**What is needed:** Line by line, copy out the entries exactly and leave the pictures behind.

□ □ □ □

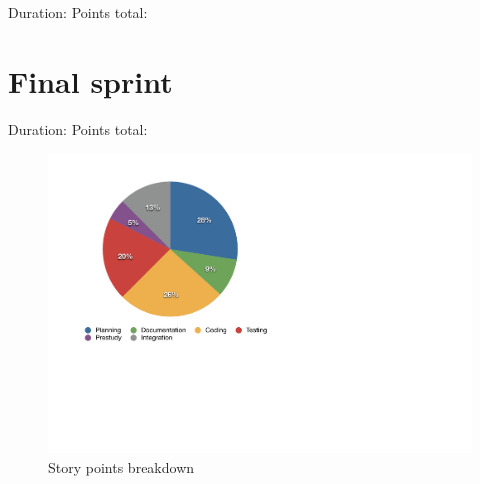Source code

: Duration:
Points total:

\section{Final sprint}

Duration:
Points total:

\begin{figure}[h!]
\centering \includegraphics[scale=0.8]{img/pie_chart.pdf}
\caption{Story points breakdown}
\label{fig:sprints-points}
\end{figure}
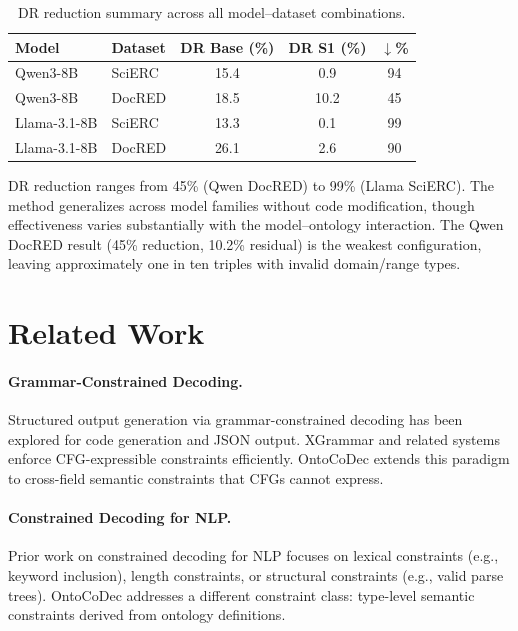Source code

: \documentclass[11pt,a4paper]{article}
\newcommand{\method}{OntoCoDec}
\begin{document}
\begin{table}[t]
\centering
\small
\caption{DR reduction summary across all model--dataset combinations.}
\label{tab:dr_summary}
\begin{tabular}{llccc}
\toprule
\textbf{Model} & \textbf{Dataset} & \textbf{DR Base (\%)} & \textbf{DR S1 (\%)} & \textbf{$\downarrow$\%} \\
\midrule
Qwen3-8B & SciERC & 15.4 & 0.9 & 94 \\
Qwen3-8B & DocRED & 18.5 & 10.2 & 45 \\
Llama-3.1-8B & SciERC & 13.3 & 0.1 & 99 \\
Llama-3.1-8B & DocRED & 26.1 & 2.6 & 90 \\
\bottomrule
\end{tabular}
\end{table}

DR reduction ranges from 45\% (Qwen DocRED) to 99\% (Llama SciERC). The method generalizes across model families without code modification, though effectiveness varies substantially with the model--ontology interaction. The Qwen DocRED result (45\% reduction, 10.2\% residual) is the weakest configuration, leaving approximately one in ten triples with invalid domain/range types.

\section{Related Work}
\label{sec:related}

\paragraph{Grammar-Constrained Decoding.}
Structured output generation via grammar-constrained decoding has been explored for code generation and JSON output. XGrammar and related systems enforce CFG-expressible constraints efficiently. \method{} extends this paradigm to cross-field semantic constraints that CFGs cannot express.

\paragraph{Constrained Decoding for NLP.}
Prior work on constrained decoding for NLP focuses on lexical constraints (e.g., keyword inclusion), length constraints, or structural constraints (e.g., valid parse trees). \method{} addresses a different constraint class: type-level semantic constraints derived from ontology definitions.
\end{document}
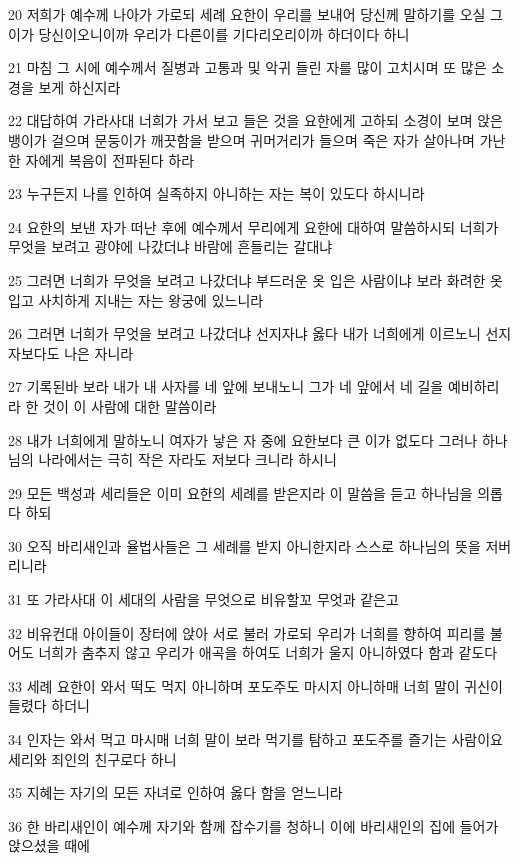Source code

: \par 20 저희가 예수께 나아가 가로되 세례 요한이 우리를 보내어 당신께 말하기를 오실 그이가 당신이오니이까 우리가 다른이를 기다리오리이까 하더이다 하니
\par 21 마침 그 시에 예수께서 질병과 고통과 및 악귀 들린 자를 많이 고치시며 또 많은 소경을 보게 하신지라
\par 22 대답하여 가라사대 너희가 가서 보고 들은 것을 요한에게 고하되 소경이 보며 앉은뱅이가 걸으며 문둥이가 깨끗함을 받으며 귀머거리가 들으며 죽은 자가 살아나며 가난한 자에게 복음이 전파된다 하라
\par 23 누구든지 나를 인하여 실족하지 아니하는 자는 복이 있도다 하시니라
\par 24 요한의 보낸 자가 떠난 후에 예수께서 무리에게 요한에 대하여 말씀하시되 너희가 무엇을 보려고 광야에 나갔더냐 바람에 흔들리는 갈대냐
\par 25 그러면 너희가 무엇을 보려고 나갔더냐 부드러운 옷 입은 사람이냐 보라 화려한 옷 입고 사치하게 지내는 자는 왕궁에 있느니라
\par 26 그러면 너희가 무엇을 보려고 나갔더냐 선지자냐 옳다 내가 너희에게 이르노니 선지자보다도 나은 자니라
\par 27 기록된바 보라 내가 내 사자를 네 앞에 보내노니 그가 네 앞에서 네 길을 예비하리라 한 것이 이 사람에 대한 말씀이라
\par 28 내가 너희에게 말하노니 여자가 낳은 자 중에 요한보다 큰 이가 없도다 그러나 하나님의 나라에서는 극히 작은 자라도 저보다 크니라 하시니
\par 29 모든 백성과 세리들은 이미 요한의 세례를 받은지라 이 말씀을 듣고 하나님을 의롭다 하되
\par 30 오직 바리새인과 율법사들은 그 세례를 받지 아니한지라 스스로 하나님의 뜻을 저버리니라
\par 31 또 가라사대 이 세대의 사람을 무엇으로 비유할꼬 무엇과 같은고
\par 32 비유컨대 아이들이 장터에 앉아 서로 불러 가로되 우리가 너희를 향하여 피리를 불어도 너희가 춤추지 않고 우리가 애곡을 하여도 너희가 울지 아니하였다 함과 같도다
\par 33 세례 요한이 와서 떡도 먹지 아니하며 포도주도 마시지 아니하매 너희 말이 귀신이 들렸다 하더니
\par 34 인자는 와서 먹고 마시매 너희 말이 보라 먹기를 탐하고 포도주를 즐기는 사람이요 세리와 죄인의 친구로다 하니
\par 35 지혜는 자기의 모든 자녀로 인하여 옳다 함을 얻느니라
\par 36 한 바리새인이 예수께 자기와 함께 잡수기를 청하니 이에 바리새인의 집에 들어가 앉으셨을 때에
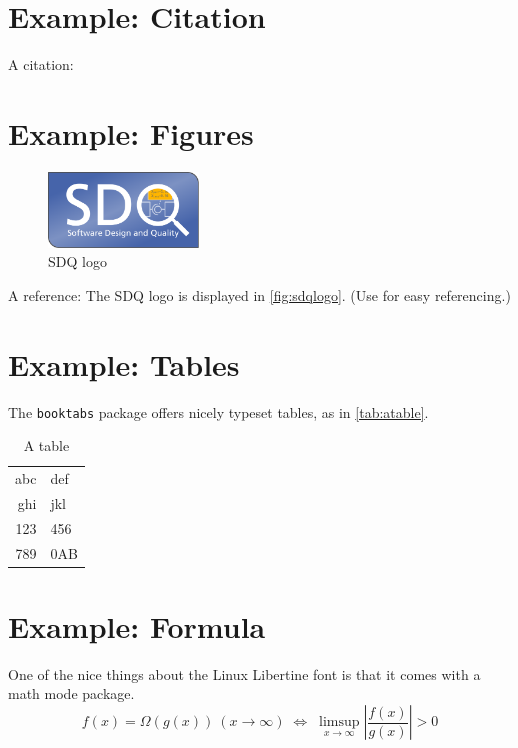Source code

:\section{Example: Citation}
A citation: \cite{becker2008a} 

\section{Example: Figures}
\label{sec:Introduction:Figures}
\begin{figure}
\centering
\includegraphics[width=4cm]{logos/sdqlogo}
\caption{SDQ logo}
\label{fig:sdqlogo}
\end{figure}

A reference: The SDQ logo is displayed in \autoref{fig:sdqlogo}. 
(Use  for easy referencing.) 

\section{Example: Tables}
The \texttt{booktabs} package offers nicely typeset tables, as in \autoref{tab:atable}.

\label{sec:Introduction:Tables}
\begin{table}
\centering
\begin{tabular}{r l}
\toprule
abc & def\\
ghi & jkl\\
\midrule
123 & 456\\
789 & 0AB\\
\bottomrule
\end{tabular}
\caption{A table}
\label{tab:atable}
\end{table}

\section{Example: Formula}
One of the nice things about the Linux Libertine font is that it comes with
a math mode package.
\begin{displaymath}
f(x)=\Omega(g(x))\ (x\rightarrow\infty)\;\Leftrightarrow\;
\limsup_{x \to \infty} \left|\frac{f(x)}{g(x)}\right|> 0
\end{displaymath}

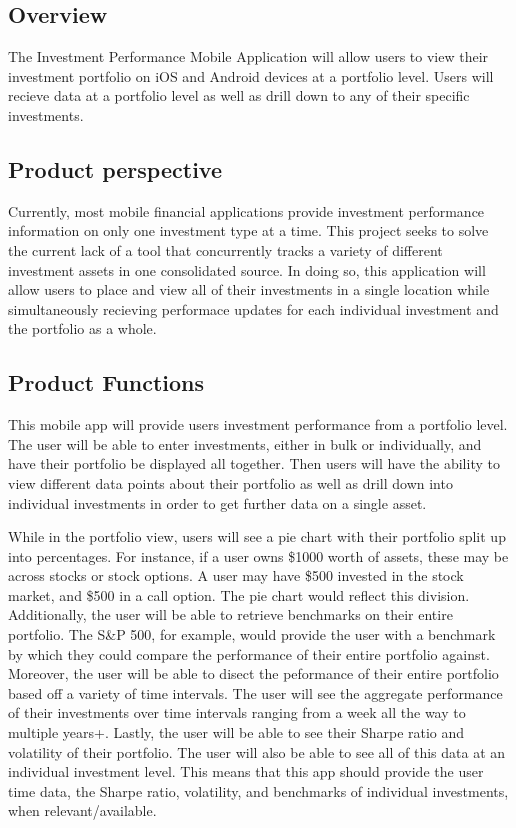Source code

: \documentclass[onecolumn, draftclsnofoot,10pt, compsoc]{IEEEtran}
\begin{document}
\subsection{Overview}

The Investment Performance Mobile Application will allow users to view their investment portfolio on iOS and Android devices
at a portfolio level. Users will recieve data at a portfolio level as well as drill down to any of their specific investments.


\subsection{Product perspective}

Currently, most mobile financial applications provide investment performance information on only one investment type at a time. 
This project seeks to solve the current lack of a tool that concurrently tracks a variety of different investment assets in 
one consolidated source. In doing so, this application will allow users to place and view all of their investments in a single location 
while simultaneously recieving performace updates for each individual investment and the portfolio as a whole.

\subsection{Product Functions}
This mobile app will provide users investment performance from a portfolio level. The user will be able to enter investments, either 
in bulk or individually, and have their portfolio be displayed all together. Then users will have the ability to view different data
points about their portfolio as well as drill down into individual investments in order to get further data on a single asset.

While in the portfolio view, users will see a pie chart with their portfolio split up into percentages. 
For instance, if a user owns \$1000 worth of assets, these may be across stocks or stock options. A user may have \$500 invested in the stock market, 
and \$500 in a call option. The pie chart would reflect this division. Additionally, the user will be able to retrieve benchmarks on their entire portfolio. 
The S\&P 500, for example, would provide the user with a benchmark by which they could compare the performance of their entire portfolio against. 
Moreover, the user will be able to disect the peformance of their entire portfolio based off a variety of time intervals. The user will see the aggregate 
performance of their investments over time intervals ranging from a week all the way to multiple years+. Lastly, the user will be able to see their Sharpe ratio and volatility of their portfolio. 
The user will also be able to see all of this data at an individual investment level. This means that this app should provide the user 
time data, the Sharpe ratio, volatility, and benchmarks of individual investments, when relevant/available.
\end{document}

□ □ □ □

**Output:**
Source code

: Duration:
Points total:

\section{Final sprint}

Duration:
Points total:

\begin{figure}[h!]
\centering \includegraphics[scale=0.8]{img/pie_chart.pdf}
\caption{Story points breakdown}
\label{fig:sprints-points}
\end{figure}
Source code

: \documentclass[11pt,a4paper]{article}
\newcommand{\method}{OntoCoDec}
\begin{document}
\begin{table}[t]
\centering
\small
\caption{DR reduction summary across all model--dataset combinations.}
\label{tab:dr_summary}
\begin{tabular}{llccc}
\toprule
\textbf{Model} & \textbf{Dataset} & \textbf{DR Base (\%)} & \textbf{DR S1 (\%)} & \textbf{$\downarrow$\%} \\
\midrule
Qwen3-8B & SciERC & 15.4 & 0.9 & 94 \\
Qwen3-8B & DocRED & 18.5 & 10.2 & 45 \\
Llama-3.1-8B & SciERC & 13.3 & 0.1 & 99 \\
Llama-3.1-8B & DocRED & 26.1 & 2.6 & 90 \\
\bottomrule
\end{tabular}
\end{table}

DR reduction ranges from 45\% (Qwen DocRED) to 99\% (Llama SciERC). The method generalizes across model families without code modification, though effectiveness varies substantially with the model--ontology interaction. The Qwen DocRED result (45\% reduction, 10.2\% residual) is the weakest configuration, leaving approximately one in ten triples with invalid domain/range types.

\section{Related Work}
\label{sec:related}

\paragraph{Grammar-Constrained Decoding.}
Structured output generation via grammar-constrained decoding has been explored for code generation and JSON output. XGrammar and related systems enforce CFG-expressible constraints efficiently. \method{} extends this paradigm to cross-field semantic constraints that CFGs cannot express.

\paragraph{Constrained Decoding for NLP.}
Prior work on constrained decoding for NLP focuses on lexical constraints (e.g., keyword inclusion), length constraints, or structural constraints (e.g., valid parse trees). \method{} addresses a different constraint class: type-level semantic constraints derived from ontology definitions.
\end{document}
Source code

: \par 20 저희가 예수께 나아가 가로되 세례 요한이 우리를 보내어 당신께 말하기를 오실 그이가 당신이오니이까 우리가 다른이를 기다리오리이까 하더이다 하니
\par 21 마침 그 시에 예수께서 질병과 고통과 및 악귀 들린 자를 많이 고치시며 또 많은 소경을 보게 하신지라
\par 22 대답하여 가라사대 너희가 가서 보고 들은 것을 요한에게 고하되 소경이 보며 앉은뱅이가 걸으며 문둥이가 깨끗함을 받으며 귀머거리가 들으며 죽은 자가 살아나며 가난한 자에게 복음이 전파된다 하라
\par 23 누구든지 나를 인하여 실족하지 아니하는 자는 복이 있도다 하시니라
\par 24 요한의 보낸 자가 떠난 후에 예수께서 무리에게 요한에 대하여 말씀하시되 너희가 무엇을 보려고 광야에 나갔더냐 바람에 흔들리는 갈대냐
\par 25 그러면 너희가 무엇을 보려고 나갔더냐 부드러운 옷 입은 사람이냐 보라 화려한 옷 입고 사치하게 지내는 자는 왕궁에 있느니라
\par 26 그러면 너희가 무엇을 보려고 나갔더냐 선지자냐 옳다 내가 너희에게 이르노니 선지자보다도 나은 자니라
\par 27 기록된바 보라 내가 내 사자를 네 앞에 보내노니 그가 네 앞에서 네 길을 예비하리라 한 것이 이 사람에 대한 말씀이라
\par 28 내가 너희에게 말하노니 여자가 낳은 자 중에 요한보다 큰 이가 없도다 그러나 하나님의 나라에서는 극히 작은 자라도 저보다 크니라 하시니
\par 29 모든 백성과 세리들은 이미 요한의 세례를 받은지라 이 말씀을 듣고 하나님을 의롭다 하되
\par 30 오직 바리새인과 율법사들은 그 세례를 받지 아니한지라 스스로 하나님의 뜻을 저버리니라
\par 31 또 가라사대 이 세대의 사람을 무엇으로 비유할꼬 무엇과 같은고
\par 32 비유컨대 아이들이 장터에 앉아 서로 불러 가로되 우리가 너희를 향하여 피리를 불어도 너희가 춤추지 않고 우리가 애곡을 하여도 너희가 울지 아니하였다 함과 같도다
\par 33 세례 요한이 와서 떡도 먹지 아니하며 포도주도 마시지 아니하매 너희 말이 귀신이 들렸다 하더니
\par 34 인자는 와서 먹고 마시매 너희 말이 보라 먹기를 탐하고 포도주를 즐기는 사람이요 세리와 죄인의 친구로다 하니
\par 35 지혜는 자기의 모든 자녀로 인하여 옳다 함을 얻느니라
\par 36 한 바리새인이 예수께 자기와 함께 잡수기를 청하니 이에 바리새인의 집에 들어가 앉으셨을 때에
Source code

:\section{Example: Citation}
A citation: \cite{becker2008a} 

\section{Example: Figures}
\label{sec:Introduction:Figures}
\begin{figure}
\centering
\includegraphics[width=4cm]{logos/sdqlogo}
\caption{SDQ logo}
\label{fig:sdqlogo}
\end{figure}

A reference: The SDQ logo is displayed in \autoref{fig:sdqlogo}. 
(Use  for easy referencing.) 

\section{Example: Tables}
The \texttt{booktabs} package offers nicely typeset tables, as in \autoref{tab:atable}.

\label{sec:Introduction:Tables}
\begin{table}
\centering
\begin{tabular}{r l}
\toprule
abc & def\\
ghi & jkl\\
\midrule
123 & 456\\
789 & 0AB\\
\bottomrule
\end{tabular}
\caption{A table}
\label{tab:atable}
\end{table}

\section{Example: Formula}
One of the nice things about the Linux Libertine font is that it comes with
a math mode package.
\begin{displaymath}
f(x)=\Omega(g(x))\ (x\rightarrow\infty)\;\Leftrightarrow\;
\limsup_{x \to \infty} \left|\frac{f(x)}{g(x)}\right|> 0
\end{displaymath}

Source code

: \documentclass[onecolumn, draftclsnofoot,10pt, compsoc]{IEEEtran}
\begin{document}
\subsection{Overview}

The Investment Performance Mobile Application will allow users to view their investment portfolio on iOS and Android devices
at a portfolio level. Users will recieve data at a portfolio level as well as drill down to any of their specific investments.


\subsection{Product perspective}

Currently, most mobile financial applications provide investment performance information on only one investment type at a time. 
This project seeks to solve the current lack of a tool that concurrently tracks a variety of different investment assets in 
one consolidated source. In doing so, this application will allow users to place and view all of their investments in a single location 
while simultaneously recieving performace updates for each individual investment and the portfolio as a whole.

\subsection{Product Functions}
This mobile app will provide users investment performance from a portfolio level. The user will be able to enter investments, either 
in bulk or individually, and have their portfolio be displayed all together. Then users will have the ability to view different data
points about their portfolio as well as drill down into individual investments in order to get further data on a single asset.

While in the portfolio view, users will see a pie chart with their portfolio split up into percentages. 
For instance, if a user owns \$1000 worth of assets, these may be across stocks or stock options. A user may have \$500 invested in the stock market, 
and \$500 in a call option. The pie chart would reflect this division. Additionally, the user will be able to retrieve benchmarks on their entire portfolio. 
The S\&P 500, for example, would provide the user with a benchmark by which they could compare the performance of their entire portfolio against. 
Moreover, the user will be able to disect the peformance of their entire portfolio based off a variety of time intervals. The user will see the aggregate 
performance of their investments over time intervals ranging from a week all the way to multiple years+. Lastly, the user will be able to see their Sharpe ratio and volatility of their portfolio. 
The user will also be able to see all of this data at an individual investment level. This means that this app should provide the user 
time data, the Sharpe ratio, volatility, and benchmarks of individual investments, when relevant/available.
\end{document}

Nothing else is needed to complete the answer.